• _Assignment_
Please return every line below that contains the string "description".

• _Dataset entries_
************
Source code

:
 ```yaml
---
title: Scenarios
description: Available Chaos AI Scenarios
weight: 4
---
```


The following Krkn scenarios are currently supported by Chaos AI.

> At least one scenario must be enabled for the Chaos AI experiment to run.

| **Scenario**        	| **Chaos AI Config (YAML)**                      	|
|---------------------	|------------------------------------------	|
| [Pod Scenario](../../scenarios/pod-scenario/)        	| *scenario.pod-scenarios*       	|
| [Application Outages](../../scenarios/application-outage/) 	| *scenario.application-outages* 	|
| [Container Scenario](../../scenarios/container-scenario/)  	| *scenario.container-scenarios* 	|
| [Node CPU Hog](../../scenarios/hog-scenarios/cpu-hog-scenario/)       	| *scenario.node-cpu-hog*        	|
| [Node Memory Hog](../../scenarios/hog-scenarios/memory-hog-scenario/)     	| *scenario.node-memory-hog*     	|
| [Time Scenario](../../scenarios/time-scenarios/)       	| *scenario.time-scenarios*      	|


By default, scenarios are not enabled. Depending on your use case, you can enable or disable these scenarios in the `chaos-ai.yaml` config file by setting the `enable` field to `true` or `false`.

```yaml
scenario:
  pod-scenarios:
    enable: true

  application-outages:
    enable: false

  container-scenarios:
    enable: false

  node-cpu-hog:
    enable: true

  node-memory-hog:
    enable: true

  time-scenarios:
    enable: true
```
************
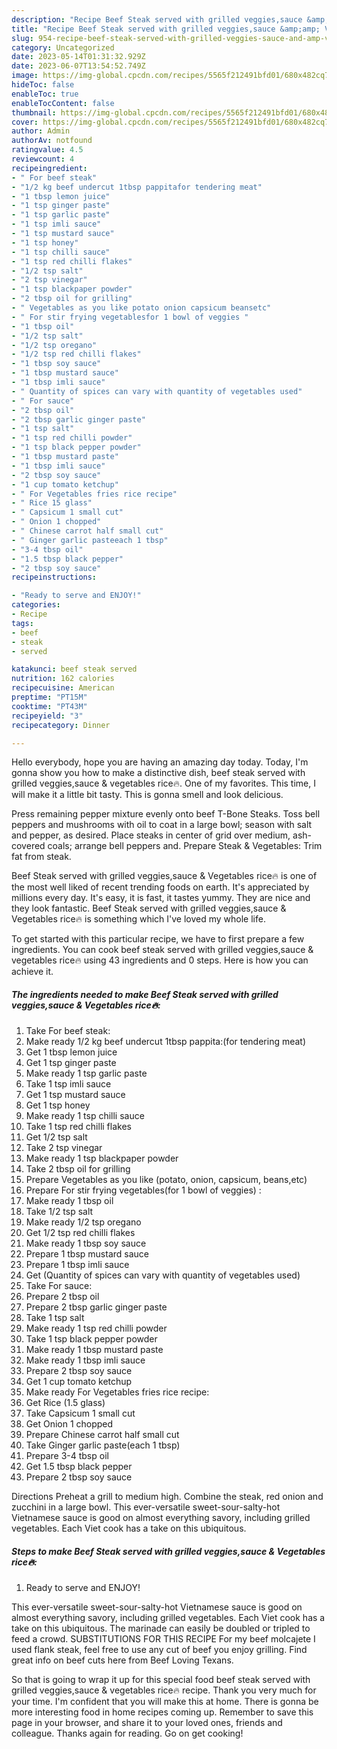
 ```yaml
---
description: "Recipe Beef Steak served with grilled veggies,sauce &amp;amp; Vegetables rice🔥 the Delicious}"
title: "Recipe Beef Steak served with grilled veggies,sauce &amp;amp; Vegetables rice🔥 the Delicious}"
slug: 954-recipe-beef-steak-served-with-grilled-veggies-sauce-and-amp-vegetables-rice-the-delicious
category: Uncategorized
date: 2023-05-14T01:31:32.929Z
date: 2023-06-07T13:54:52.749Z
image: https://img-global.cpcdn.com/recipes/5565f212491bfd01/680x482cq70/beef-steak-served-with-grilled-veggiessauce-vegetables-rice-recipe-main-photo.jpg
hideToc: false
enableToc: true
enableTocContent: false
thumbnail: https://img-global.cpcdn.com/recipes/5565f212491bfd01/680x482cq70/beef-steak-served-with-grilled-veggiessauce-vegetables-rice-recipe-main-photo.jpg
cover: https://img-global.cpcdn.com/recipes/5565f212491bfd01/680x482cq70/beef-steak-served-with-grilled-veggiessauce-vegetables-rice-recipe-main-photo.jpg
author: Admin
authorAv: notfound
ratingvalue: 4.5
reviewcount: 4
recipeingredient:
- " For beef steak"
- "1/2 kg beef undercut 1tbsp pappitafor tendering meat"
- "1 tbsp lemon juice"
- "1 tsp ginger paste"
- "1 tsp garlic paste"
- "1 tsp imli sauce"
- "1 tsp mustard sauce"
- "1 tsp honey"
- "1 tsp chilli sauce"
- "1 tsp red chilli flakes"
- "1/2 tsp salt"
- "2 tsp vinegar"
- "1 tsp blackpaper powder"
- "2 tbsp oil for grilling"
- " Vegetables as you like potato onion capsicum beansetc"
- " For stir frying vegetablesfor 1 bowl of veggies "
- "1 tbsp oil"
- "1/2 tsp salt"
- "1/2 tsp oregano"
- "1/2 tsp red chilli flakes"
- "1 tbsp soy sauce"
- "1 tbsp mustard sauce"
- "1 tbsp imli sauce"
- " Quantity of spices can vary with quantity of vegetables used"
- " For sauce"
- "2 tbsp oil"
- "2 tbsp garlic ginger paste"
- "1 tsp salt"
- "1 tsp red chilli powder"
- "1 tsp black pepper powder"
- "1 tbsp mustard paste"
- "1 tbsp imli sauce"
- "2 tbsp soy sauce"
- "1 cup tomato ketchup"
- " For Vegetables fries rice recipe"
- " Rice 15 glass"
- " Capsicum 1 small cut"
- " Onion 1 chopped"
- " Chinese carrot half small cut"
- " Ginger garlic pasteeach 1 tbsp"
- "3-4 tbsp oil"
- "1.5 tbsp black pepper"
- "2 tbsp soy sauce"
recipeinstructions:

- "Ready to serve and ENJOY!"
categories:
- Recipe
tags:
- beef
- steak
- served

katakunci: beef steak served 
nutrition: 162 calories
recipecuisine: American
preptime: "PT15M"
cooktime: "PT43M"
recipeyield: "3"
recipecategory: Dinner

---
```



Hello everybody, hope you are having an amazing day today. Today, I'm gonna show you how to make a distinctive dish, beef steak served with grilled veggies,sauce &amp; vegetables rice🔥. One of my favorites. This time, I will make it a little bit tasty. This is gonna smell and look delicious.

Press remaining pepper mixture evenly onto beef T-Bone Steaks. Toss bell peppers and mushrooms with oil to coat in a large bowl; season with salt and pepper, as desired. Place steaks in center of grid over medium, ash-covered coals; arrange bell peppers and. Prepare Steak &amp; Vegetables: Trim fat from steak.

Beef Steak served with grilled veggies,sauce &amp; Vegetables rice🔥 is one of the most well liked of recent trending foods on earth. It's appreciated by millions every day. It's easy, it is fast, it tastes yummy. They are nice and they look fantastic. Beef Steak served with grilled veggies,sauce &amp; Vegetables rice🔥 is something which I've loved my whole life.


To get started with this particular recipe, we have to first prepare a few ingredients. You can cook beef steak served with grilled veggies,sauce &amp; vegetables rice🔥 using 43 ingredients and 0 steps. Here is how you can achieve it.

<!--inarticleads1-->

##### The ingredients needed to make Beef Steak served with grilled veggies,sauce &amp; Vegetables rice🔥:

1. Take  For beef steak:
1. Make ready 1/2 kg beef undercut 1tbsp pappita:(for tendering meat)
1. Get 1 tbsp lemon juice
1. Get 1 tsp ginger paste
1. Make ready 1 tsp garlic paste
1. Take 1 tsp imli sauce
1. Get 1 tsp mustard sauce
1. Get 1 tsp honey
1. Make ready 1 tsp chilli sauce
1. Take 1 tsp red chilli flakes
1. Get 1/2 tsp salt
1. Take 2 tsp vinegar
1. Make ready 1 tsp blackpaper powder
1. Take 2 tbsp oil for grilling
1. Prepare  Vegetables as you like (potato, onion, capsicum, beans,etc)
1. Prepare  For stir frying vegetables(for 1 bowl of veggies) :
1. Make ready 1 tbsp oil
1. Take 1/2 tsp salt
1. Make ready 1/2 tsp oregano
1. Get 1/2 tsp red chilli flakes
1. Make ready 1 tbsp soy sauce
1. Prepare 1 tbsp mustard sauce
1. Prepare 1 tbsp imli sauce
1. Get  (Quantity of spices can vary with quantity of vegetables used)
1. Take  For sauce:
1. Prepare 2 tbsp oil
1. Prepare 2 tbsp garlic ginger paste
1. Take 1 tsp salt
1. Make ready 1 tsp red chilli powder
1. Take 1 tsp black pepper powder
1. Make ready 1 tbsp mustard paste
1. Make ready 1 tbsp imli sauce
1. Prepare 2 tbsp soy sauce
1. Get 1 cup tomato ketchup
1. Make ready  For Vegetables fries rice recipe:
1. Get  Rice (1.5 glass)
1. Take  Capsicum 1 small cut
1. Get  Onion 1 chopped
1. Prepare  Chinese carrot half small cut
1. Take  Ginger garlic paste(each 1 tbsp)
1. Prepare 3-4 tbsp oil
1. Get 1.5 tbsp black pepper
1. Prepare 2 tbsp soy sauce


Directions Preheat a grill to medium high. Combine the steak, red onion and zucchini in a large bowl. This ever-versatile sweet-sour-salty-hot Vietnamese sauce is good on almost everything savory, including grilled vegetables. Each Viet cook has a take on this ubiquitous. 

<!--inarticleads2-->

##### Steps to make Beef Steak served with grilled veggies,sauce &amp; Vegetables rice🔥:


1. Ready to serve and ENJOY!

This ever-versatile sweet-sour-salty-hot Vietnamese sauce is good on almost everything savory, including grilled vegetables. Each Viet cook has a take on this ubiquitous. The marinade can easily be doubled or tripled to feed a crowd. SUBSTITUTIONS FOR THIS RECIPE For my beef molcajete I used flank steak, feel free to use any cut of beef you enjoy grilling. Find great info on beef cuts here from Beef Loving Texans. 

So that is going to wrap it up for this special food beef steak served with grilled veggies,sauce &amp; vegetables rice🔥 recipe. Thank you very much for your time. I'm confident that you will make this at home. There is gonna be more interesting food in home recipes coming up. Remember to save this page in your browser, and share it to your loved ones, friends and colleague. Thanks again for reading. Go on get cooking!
************
• _Solution for this problem_
description: Available Chaos AI Scenarios
description: "Recipe Beef Steak served with grilled veggies,sauce &amp;amp; Vegetables rice🔥 the Delicious}"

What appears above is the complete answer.